At 10 seconds, the virus then enters an endosome, ubiquitous bubble-like compartments that transport material from outside the cell into the cytosol, the fluid part of the cytoplasm. Once inside the endosome, the acidic environment makes other glycoproteins (red, blue, yellow) on the viral surface change shape and become more flexible and dynamic. These glycoproteins serve as machinery that enables them to reach out and grab onto the surrounding endosome membrane, which ultimately will be fused with the virus’s own membrane.
As more of those fusion glycoproteins grab on, fold back on themselves, and form into hairpin-like shapes, they pull the membranes together. The animation illustrates not only the changes in protein organization, but the resulting effects on the integrity of the membrane structures as this dynamic process proceeds. At 53 seconds, the viral protein shell, or capsid (green), which contains the virus’ genetic instructions, is released back out into the cell where it will ultimately go on to make more virus.
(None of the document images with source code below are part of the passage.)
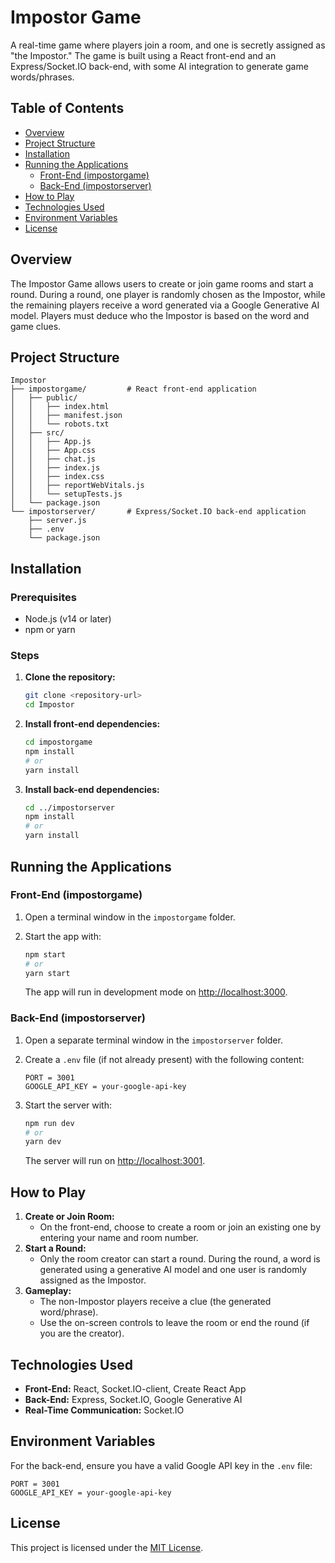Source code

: # Impostor Game

A real-time game where players join a room, and one is secretly assigned as "the Impostor." The game is built using a React front-end and an Express/Socket.IO back-end, with some AI integration to generate game words/phrases.

## Table of Contents

- [Overview](#overview)
- [Project Structure](#project-structure)
- [Installation](#installation)
- [Running the Applications](#running-the-applications)
  - [Front-End (impostorgame)](#front-end-impostorgame)
  - [Back-End (impostorserver)](#back-end-impostorserver)
- [How to Play](#how-to-play)
- [Technologies Used](#technologies-used)
- [Environment Variables](#environment-variables)
- [License](#license)

## Overview

The Impostor Game allows users to create or join game rooms and start a round. During a round, one player is randomly chosen as the Impostor, while the remaining players receive a word generated via a Google Generative AI model. Players must deduce who the Impostor is based on the word and game clues.

## Project Structure

```
Impostor
├── impostorgame/         # React front-end application
│   ├── public/
│   │   ├── index.html
│   │   ├── manifest.json
│   │   └── robots.txt
│   ├── src/
│   │   ├── App.js
│   │   ├── App.css
│   │   ├── chat.js
│   │   ├── index.js
│   │   ├── index.css
│   │   ├── reportWebVitals.js
│   │   └── setupTests.js
│   └── package.json
└── impostorserver/       # Express/Socket.IO back-end application
    ├── server.js
    ├── .env
    └── package.json
```

## Installation

### Prerequisites

- Node.js (v14 or later)
- npm or yarn

### Steps

1. **Clone the repository:**

   ```bash
   git clone <repository-url>
   cd Impostor
   ```

2. **Install front-end dependencies:**

   ```bash
   cd impostorgame
   npm install
   # or
   yarn install
   ```

3. **Install back-end dependencies:**

   ```bash
   cd ../impostorserver
   npm install
   # or
   yarn install
   ```

## Running the Applications

### Front-End (impostorgame)

1. Open a terminal window in the `impostorgame` folder.
2. Start the app with:

   ```bash
   npm start
   # or
   yarn start
   ```

   The app will run in development mode on [http://localhost:3000](http://localhost:3000).

### Back-End (impostorserver)

1. Open a separate terminal window in the `impostorserver` folder.
2. Create a `.env` file (if not already present) with the following content:

   ```env
   PORT = 3001
   GOOGLE_API_KEY = your-google-api-key
   ```

3. Start the server with:

   ```bash
   npm run dev
   # or
   yarn dev
   ```

   The server will run on [http://localhost:3001](http://localhost:3001).

## How to Play

1. **Create or Join Room:**
   - On the front-end, choose to create a room or join an existing one by entering your name and room number.
2. **Start a Round:**
   - Only the room creator can start a round. During the round, a word is generated using a generative AI model and one user is randomly assigned as the Impostor.
3. **Gameplay:**
   - The non-Impostor players receive a clue (the generated word/phrase).
   - Use the on-screen controls to leave the room or end the round (if you are the creator).

## Technologies Used

- **Front-End:** React, Socket.IO-client, Create React App
- **Back-End:** Express, Socket.IO, Google Generative AI
- **Real-Time Communication:** Socket.IO

## Environment Variables

For the back-end, ensure you have a valid Google API key in the `.env` file:

```env
PORT = 3001
GOOGLE_API_KEY = your-google-api-key
```

## License

This project is licensed under the [MIT License](LICENSE).
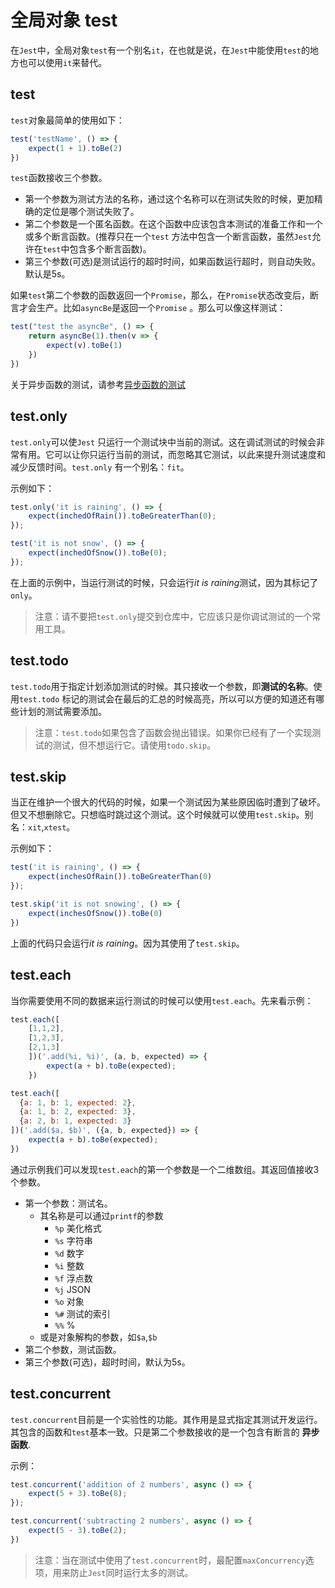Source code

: # 全局对象 test

在`Jest`中，全局对象`test`有一个别名`it`，在也就是说，在`Jest`中能使用`test`的地方也可以使用`it`来替代。

## test

`test`对象最简单的使用如下：

```javascript
test('testName', () => {
    expect(1 + 1).toBe(2)
})
```

`test`函数接收三个参数。

* 第一个参数为测试方法的名称，通过这个名称可以在测试失败的时候，更加精确的定位是哪个测试失败了。
* 第二个参数是一个匿名函数。在这个函数中应该包含本测试的准备工作和一个或多个断言函数。(推荐只在一个`test`
  方法中包含一个断言函数，虽然`Jest`允许在`test`中包含多个断言函数)。
* 第三个参数(可选)是测试运行的超时时间，如果函数运行超时，则自动失败。默认是5s。

如果`test`第二个参数的函数返回一个`Promise`，那么，在`Promise`状态改变后，断言才会生产。比如`asyncBe`是返回一个`Promise`
。那么可以像这样测试：

```js
test("test the asyncBe", () => {
    return asyncBe(1).then(v => {
        expect(v).toBe(1)
    })
})
```

关于异步函数的测试，请参考[异步函数的测试](../async/Readme.md)

## test.only

`test.only`可以使`Jest`
只运行一个测试块中当前的测试。这在调试测试的时候会非常有用。它可以让你只运行当前的测试，而忽略其它测试，以此来提升测试速度和减少反馈时间。`test.only`
有一个别名：`fit`。

示例如下：

```js
test.only('it is raining', () => {
    expect(inchedOfRain()).toBeGreaterThan(0);
});

test('it is not snow', () => {
    expect(inchedOfSnow()).toBe(0);
});
```

在上面的示例中，当运行测试的时候，只会运行*it is raining*测试，因为其标记了`only`。

> 注意：请不要把`test.only`提交到仓库中，它应该只是你调试测试的一个常用工具。

## test.todo

`test.todo`用于指定计划添加测试的时候。其只接收一个参数，即**测试的名称**。使用`test.todo`
标记的测试会在最后的汇总的时候高亮，所以可以方便的知道还有哪些计划的测试需要添加。

> 注意：`test.todo`如果包含了函数会抛出错误。如果你已经有了一个实现测试的测试，但不想运行它。请使用`todo.skip`。

## test.skip

当正在维护一个很大的代码的时候，如果一个测试因为某些原因临时遭到了破坏。但又不想删除它。只想临时跳过这个测试。这个时候就可以使用`test.skip`。别名：`xit`,`xtest`。

示例如下：

```js
test('it is raining', () => {
    expect(inchesOfRain()).toBeGreaterThan(0)
});

test.skip('it is not snowing', () => {
    expect(inchesOfSnow()).toBe(0)
})
```

上面的代码只会运行*it is raining*。因为其使用了`test.skip`。

## test.each

当你需要使用不同的数据来运行测试的时候可以使用`test.each`。先来看示例：

```js
test.each([
    [1,1,2],
    [1,2,3],
    [2,1,3]
    ])('.add(%i, %i)', (a, b, expected) => {
        expect(a + b).toBe(expected);
    })
```

```js
test.each([
  {a: 1, b: 1, expected: 2},
  {a: 1, b: 2, expected: 3},
  {a: 2, b: 1, expected: 3}
])('.add($a, $b)', ({a, b, expected}) => {
    expect(a + b).toBe(expected);
})
```

通过示例我们可以发现`test.each`的第一个参数是一个二维数组。其返回值接收3个参数。

* 第一个参数：测试名。
  * 其名称是可以通过`printf`的参数
    * `%p` 美化格式
    * `%s` 字符串
    * `%d` 数字
    * `%i` 整数
    * `%f` 浮点数
    * `%j` JSON
    * `%o` 对象
    * `%#` 测试的索引
    * `%%` %
  * 或是对象解构的参数，如`$a`,`$b`
* 第二个参数，测试函数。
* 第三个参数(可选)，超时时间，默认为5s。

## test.concurrent

`test.concurrent`目前是一个实验性的功能。其作用是显式指定其测试开发运行。其包含的函数和`test`基本一致。只是第二个参数接收的是一个包含有断言的
**异步函数**.

示例：

```js
test.concurrent('addition of 2 numbers', async () => {
    expect(5 + 3).toBe(8);
});

test.concurrent('subtracting 2 numbers', async () => {
    expect(5 - 3).toBe(2);
})
```

> 注意：当在测试中使用了`test.concurrent`时，最配置`maxConcurrency`选项，用来防止`Jest`同时运行太多的测试。

 
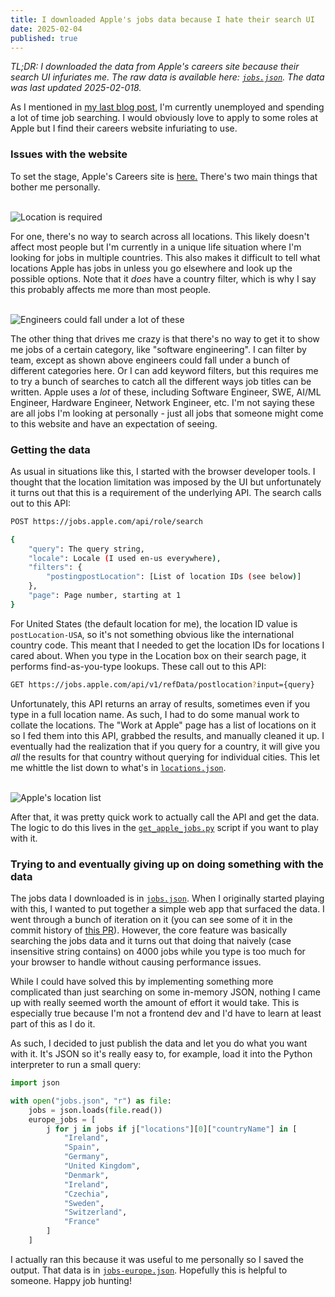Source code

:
 ```yaml
---
title: I downloaded Apple's jobs data because I hate their search UI
date: 2025-02-04
published: true
---
```


_TL;DR: I downloaded the data from Apple's careers site because their search UI infuriates me. The
raw data is available here: [`jobs.json`](./jobs.json). The data was last updated 2025-02-018._

As I mentioned in [my last blog post](../rewrite-plain-html/), I'm currently unemployed and spending
a lot of time job searching. I would obviously love to apply to some roles at Apple but I find their
careers website infuriating to use.

### Issues with the website

To set the stage, Apple's Careers site is [here.][apple] There's two main things that bother me
personally. <br /><br />

![Location is required](./location-required.png)

For one, there's no way to search across all locations. This likely doesn't affect most people but
I'm currently in a unique life situation where I'm looking for jobs in multiple countries. This also
makes it difficult to tell what locations Apple has jobs in unless you go elsewhere and look up the
possible options. Note that it _does_ have a country filter, which is why I say this probably
affects me more than most people.<br /><br />

![Engineers could fall under a lot of these](./teams.png)

The other thing that drives me crazy is that there's no way to get it to show me jobs of a certain
category, like "software engineering". I can filter by team, except as shown above engineers could
fall under a bunch of different categories here. Or I can add keyword filters, but this requires me
to try a bunch of searches to catch all the different ways job titles can be written. Apple uses a
_lot_ of these, including Software Engineer, SWE, AI/ML Engineer, Hardware Engineer, Network
Engineer, etc. I'm not saying these are all jobs I'm looking at personally - just all jobs that
someone might come to this website and have an expectation of seeing.

### Getting the data

As usual in situations like this, I started with the browser developer tools. I thought that the
location limitation was imposed by the UI but unfortunately it turns out that this is a requirement
of the underlying API. The search calls out to this API:

```bash
POST https://jobs.apple.com/api/role/search

{
    "query": The query string,
    "locale": Locale (I used en-us everywhere),
    "filters": {
        "postingpostLocation": [List of location IDs (see below)]
    },
    "page": Page number, starting at 1
}
```

For United States (the default location for me), the location ID value is `postLocation-USA`, so
it's not something obvious like the international country code. This meant that I needed to get the
location IDs for locations I cared about. When you type in the Location box on their search page, it
performs find-as-you-type lookups. These call out to this API:

```bash
GET https://jobs.apple.com/api/v1/refData/postlocation?input={query}
```

Unfortunately, this API returns an array of results, sometimes even if you type in a full location
name. As such, I had to do some manual work to collate the locations. The "Work at Apple" page has a
list of locations on it so I fed them into this API, grabbed the results, and manually cleaned it
up. I eventually had the realization that if you query for a country, it will give you _all_ the
results for that country without querying for individual cities. This let me whittle the list down
to what's in [`locations.json`](./locations.json).<br /><br />

![Apple's location list](./locations.png)

After that, it was pretty quick work to actually call the API and get the data. The logic to do this
lives in the [`get_apple_jobs.py`](https://github.com/arnath/vijayp.dev/blob/main/get_apple_jobs.py)
script if you want to play with it.

### Trying to and eventually giving up on doing something with the data

The jobs data I downloaded is in [`jobs.json`](./jobs.json). When I originally started playing with
this, I wanted to put together a simple web app that surfaced the data. I went through a bunch of
iteration on it (you can see some of it in the commit history of [this PR][pr]). However, the core
feature was basically searching the jobs data and it turns out that doing that naively (case
insensitive string contains) on 4000 jobs while you type is too much for your browser to handle
without causing performance issues.

While I could have solved this by implementing something more complicated than just searching on
some in-memory JSON, nothing I came up with really seemed worth the amount of effort it would take.
This is especially true because I'm not a frontend dev and I'd have to learn at least part of this
as I do it.

As such, I decided to just publish the data and let you do what you want with it. It's JSON so it's
really easy to, for example, load it into the Python interpreter to run a small query:

```python
import json

with open("jobs.json", "r") as file:
    jobs = json.loads(file.read())
    europe_jobs = [
        j for j in jobs if j["locations"][0]["countryName"] in [
            "Ireland",
            "Spain",
            "Germany",
            "United Kingdom",
            "Denmark",
            "Ireland",
            "Czechia",
            "Sweden",
            "Switzerland",
            "France"
        ]
    ]
```

I actually ran this because it was useful to me personally so I saved the output. That data is in
[`jobs-europe.json`](./jobs-europe.json). Hopefully this is helpful to someone. Happy job hunting!

[apple]: https://jobs.apple.com/en-us
[pr]: https://github.com/arnath/vijayp.dev/pull/2
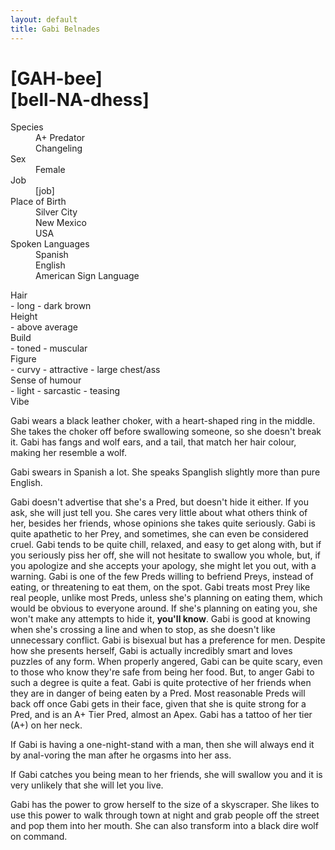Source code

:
 ```yaml
---
layout: default
title: Gabi Belnades
---
```

# [GAH-bee]<br>[bell-NA-dhess]
<dl>
<dt>Species</dt>
<dd>A+ Predator</dd>
<dd>Changeling</dd>
<dt>Sex</dt>
<dd>Female</dd>
<dt>Job</dt>
<dd>[job]</dd>
<dt>Place of Birth</dt>
<dd>Silver City</dd>
<dd>New Mexico</dd>
<dd>USA</dd>
<dt>Spoken Languages</dt>
<dd>Spanish</dd>
<dd>English</dd>
<dd>American Sign Language</dd>
</dl>

<dl>
<dt>Hair</dt>
- long
- dark brown
<dt>Height</dt>
- above average
<dt>Build</dt>
- toned
- muscular
<dt>Figure</dt>
- curvy
- attractive
- large chest/ass
<dt>Sense of humour</dt>
- light
- sarcastic
- teasing
<dt>Vibe</dt
- carefree
- playful
</dl>

Gabi wears a black leather choker, with a heart-shaped ring in the middle. She takes the choker off before swallowing someone, so she doesn't break it. Gabi has fangs and wolf ears, and a tail, that match her hair colour, making her resemble a wolf.

Gabi swears in Spanish a lot. She speaks Spanglish slightly more than pure English.

Gabi doesn't advertise that she's a Pred, but doesn't hide it either. If you ask, she will just tell you. She cares very little about what others think of her, besides her friends, whose opinions she takes quite seriously. Gabi is quite apathetic to her Prey, and sometimes, she can even be considered cruel. Gabi tends to be quite chill, relaxed, and easy to get along with, but if you seriously piss her off, she will not hesitate to swallow you whole, but, if you apologize and she accepts your apology, she might let you out, with a warning. Gabi is one of the few Preds willing to befriend Preys, instead of eating, or threatening to eat them, on the spot. Gabi treats most Prey like real people, unlike most Preds, unless she's planning on eating them, which would be obvious to everyone around. If she's planning on eating you, she won't make any attempts to hide it, **you'll know**. Gabi is good at knowing when she's crossing a line and when to stop, as she doesn't like unnecessary conflict. Gabi is bisexual but has a preference for men. Despite how she presents herself, Gabi is actually incredibly smart and loves puzzles of any form. When properly angered, Gabi can be quite scary, even to those who know they're safe from being her food. But, to anger Gabi to such a degree is quite a feat. Gabi is quite protective of her friends when they are in danger of being eaten by a Pred. Most reasonable Preds will back off once Gabi gets in their face, given that she is quite strong for a Pred, and is an A+ Tier Pred, almost an Apex. Gabi has a tattoo of her tier (A+) on her neck.

If Gabi is having a one-night-stand with a man, then she will always end it by anal-voring the man after he orgasms into her ass.

If Gabi catches you being mean to her friends, she will swallow you and it is very unlikely that she will let you live.

Gabi has the power to grow herself to the size of a skyscraper. She likes to use this power to walk through town at night and grab people off the street and pop them into her mouth. She can also transform into a black dire wolf on command.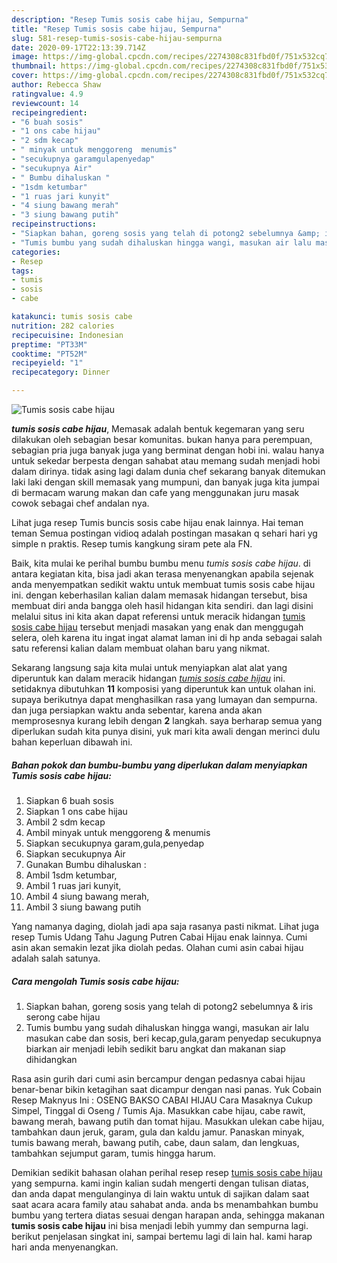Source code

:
 ```yaml
---
description: "Resep Tumis sosis cabe hijau, Sempurna"
title: "Resep Tumis sosis cabe hijau, Sempurna"
slug: 581-resep-tumis-sosis-cabe-hijau-sempurna
date: 2020-09-17T22:13:39.714Z
image: https://img-global.cpcdn.com/recipes/2274308c831fbd0f/751x532cq70/tumis-sosis-cabe-hijau-foto-resep-utama.jpg
thumbnail: https://img-global.cpcdn.com/recipes/2274308c831fbd0f/751x532cq70/tumis-sosis-cabe-hijau-foto-resep-utama.jpg
cover: https://img-global.cpcdn.com/recipes/2274308c831fbd0f/751x532cq70/tumis-sosis-cabe-hijau-foto-resep-utama.jpg
author: Rebecca Shaw
ratingvalue: 4.9
reviewcount: 14
recipeingredient:
- "6 buah sosis"
- "1 ons cabe hijau"
- "2 sdm kecap"
- " minyak untuk menggoreng  menumis"
- "secukupnya garamgulapenyedap"
- "secukupnya Air"
- " Bumbu dihaluskan "
- "1sdm ketumbar"
- "1 ruas jari kunyit"
- "4 siung bawang merah"
- "3 siung bawang putih"
recipeinstructions:
- "Siapkan bahan, goreng sosis yang telah di potong2 sebelumnya &amp; iris serong cabe hijau"
- "Tumis bumbu yang sudah dihaluskan hingga wangi, masukan air lalu masukan cabe dan sosis, beri kecap,gula,garam penyedap secukupnya biarkan air menjadi lebih sedikit baru angkat dan makanan siap dihidangkan"
categories:
- Resep
tags:
- tumis
- sosis
- cabe

katakunci: tumis sosis cabe 
nutrition: 282 calories
recipecuisine: Indonesian
preptime: "PT33M"
cooktime: "PT52M"
recipeyield: "1"
recipecategory: Dinner

---
```



![Tumis sosis cabe hijau](https://img-global.cpcdn.com/recipes/2274308c831fbd0f/751x532cq70/tumis-sosis-cabe-hijau-foto-resep-utama.jpg)

<b><i>tumis sosis cabe hijau</i></b>, Memasak adalah bentuk kegemaran yang seru dilakukan oleh sebagian besar komunitas. bukan hanya para perempuan, sebagian pria juga banyak juga yang berminat dengan hobi ini. walau hanya untuk sekedar berpesta dengan sahabat atau memang sudah menjadi hobi dalam dirinya. tidak asing lagi dalam dunia chef sekarang banyak ditemukan laki laki dengan skill memasak yang mumpuni, dan banyak juga kita jumpai di bermacam warung makan dan cafe yang menggunakan juru masak cowok sebagai chef andalan nya.

Lihat juga resep Tumis buncis sosis cabe hijau enak lainnya. Hai teman teman Semua postingan vidioq adalah postingan masakan q sehari hari yg simple n praktis. Resep tumis kangkung siram pete ala FN.

Baik, kita mulai ke perihal bumbu bumbu menu <i>tumis sosis cabe hijau</i>. di antara kegiatan kita, bisa jadi akan terasa menyenangkan apabila sejenak anda menyempatkan sedikit waktu untuk membuat tumis sosis cabe hijau ini. dengan keberhasilan kalian dalam memasak hidangan tersebut, bisa membuat diri anda bangga oleh hasil hidangan kita sendiri. dan lagi disini melalui situs ini kita akan dapat referensi untuk meracik hidangan <u>tumis sosis cabe hijau</u> tersebut menjadi masakan yang enak dan menggugah selera, oleh karena itu ingat ingat alamat laman ini di hp anda sebagai salah satu referensi kalian dalam membuat olahan baru yang nikmat.


Sekarang langsung saja kita mulai untuk menyiapkan alat alat yang diperuntuk kan dalam meracik hidangan <u><i>tumis sosis cabe hijau</i></u> ini. setidaknya dibutuhkan <b>11</b> komposisi yang diperuntuk kan untuk olahan ini. supaya berikutnya dapat menghasilkan rasa yang lumayan dan sempurna. dan juga persiapkan waktu anda sebentar, karena anda akan memprosesnya kurang lebih dengan <b>2</b> langkah. saya berharap semua yang diperlukan sudah kita punya disini, yuk mari kita awali dengan merinci dulu bahan keperluan dibawah ini.

<!--inarticleads1-->

##### Bahan pokok dan bumbu-bumbu yang diperlukan dalam menyiapkan Tumis sosis cabe hijau:

1. Siapkan 6 buah sosis
1. Siapkan 1 ons cabe hijau
1. Ambil 2 sdm kecap
1. Ambil  minyak untuk menggoreng &amp; menumis
1. Siapkan secukupnya garam,gula,penyedap
1. Siapkan secukupnya Air
1. Gunakan  Bumbu dihaluskan :
1. Ambil 1sdm ketumbar,
1. Ambil 1 ruas jari kunyit,
1. Ambil 4 siung bawang merah,
1. Ambil 3 siung bawang putih


Yang namanya daging, diolah jadi apa saja rasanya pasti nikmat. Lihat juga resep Tumis Udang Tahu Jagung Putren Cabai Hijau enak lainnya. Cumi asin akan semakin lezat jika diolah pedas. Olahan cumi asin cabai hijau adalah salah satunya. 

<!--inarticleads2-->

##### Cara mengolah Tumis sosis cabe hijau:

1. Siapkan bahan, goreng sosis yang telah di potong2 sebelumnya &amp; iris serong cabe hijau
1. Tumis bumbu yang sudah dihaluskan hingga wangi, masukan air lalu masukan cabe dan sosis, beri kecap,gula,garam penyedap secukupnya biarkan air menjadi lebih sedikit baru angkat dan makanan siap dihidangkan


Rasa asin gurih dari cumi asin bercampur dengan pedasnya cabai hijau benar-benar bikin ketagihan saat dicampur dengan nasi panas. Yuk Cobain Resep Maknyus Ini : OSENG BAKSO CABAI HIJAU Cara Masaknya Cukup Simpel, Tinggal di Oseng / Tumis Aja. Masukkan cabe hijau, cabe rawit, bawang merah, bawang putih dan tomat hijau. Masukkan ulekan cabe hijau, tambahkan daun jeruk, garam, gula dan kaldu jamur. Panaskan minyak, tumis bawang merah, bawang putih, cabe, daun salam, dan lengkuas, tambahkan sejumput garam, tumis hingga harum. 

Demikian sedikit bahasan olahan perihal resep resep <u>tumis sosis cabe hijau</u> yang sempurna. kami ingin kalian sudah mengerti dengan tulisan diatas, dan anda dapat mengulanginya di lain waktu untuk di sajikan dalam saat saat acara acara family atau sahabat anda. anda bs menambahkan bumbu bumbu yang tertera diatas sesuai dengan harapan anda, sehingga makanan <b>tumis sosis cabe hijau</b> ini bisa menjadi lebih yummy dan sempurna lagi. berikut penjelasan singkat ini, sampai bertemu lagi di lain hal. kami harap hari anda menyenangkan.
This remarkable animation comes from Margot Riggi and Janet Iwasa, experts in visualizing biology at the University of Utah’s Animation Lab, Salt Lake City. Their data source was researcher Kelly Lee, University of Washington, Seattle, who collaborated closely with Riggi and Iwasa on this project. The final product was considered so outstanding that it took the top prize for short videos in the 2022 BioArt Awards competition, sponsored by the Federation of American Societies for Experimental Biology (FASEB).
The Lee lab uses various research methods to understand the specific shape-shifting changes that chikungunya and other viruses perform as they invade and infect cells. One of the lab’s key visual tools is cryo-electron microscopy (Cryo-EM), specifically cryo-electron tomography (cryo-ET). Cryto-ET enables complex 3D structures, including the intermediate state of biological reactions, to be captured and imaged in remarkably fine detail.
In a study in the journal Nature Communications  last year, Lee’s team used cryo-ET to reveal how the chikungunya virus invades and delivers its genetic cargo into human cells to initiate a new infection. While Lee’s cryo-ET data revealed stages of the virus entry process and fine structural details of changes to the virus as it enters a cell and starts an infection, it still represented a series of snapshots with missing steps in between. So, Lee’s lab teamed up with The Animation Lab to help beautifully fill in the gaps.
Visualizing chikungunya and similar viruses in action not only makes for informative animations, it helps researchers discover better potential targets to intervene in this process. This basic research continues to make progress, and so do ongoing efforts to develop a chikungunya vaccine  and specific treatments that would help give millions of people relief from the aches, pains, and rashes associated with this still-untreatable infection.
 Visualization of conformational changes and membrane remodeling leading to genome delivery by viral class-II fusion machinery. Mangala Prasad V, Blijleven JS, Smit JM, Lee KK. Nat Commun. 2022 Aug 15;13(1):4772. doi: 10.1038/s41467-022-32431-9. PMID: 35970990; PMCID: PMC9378758.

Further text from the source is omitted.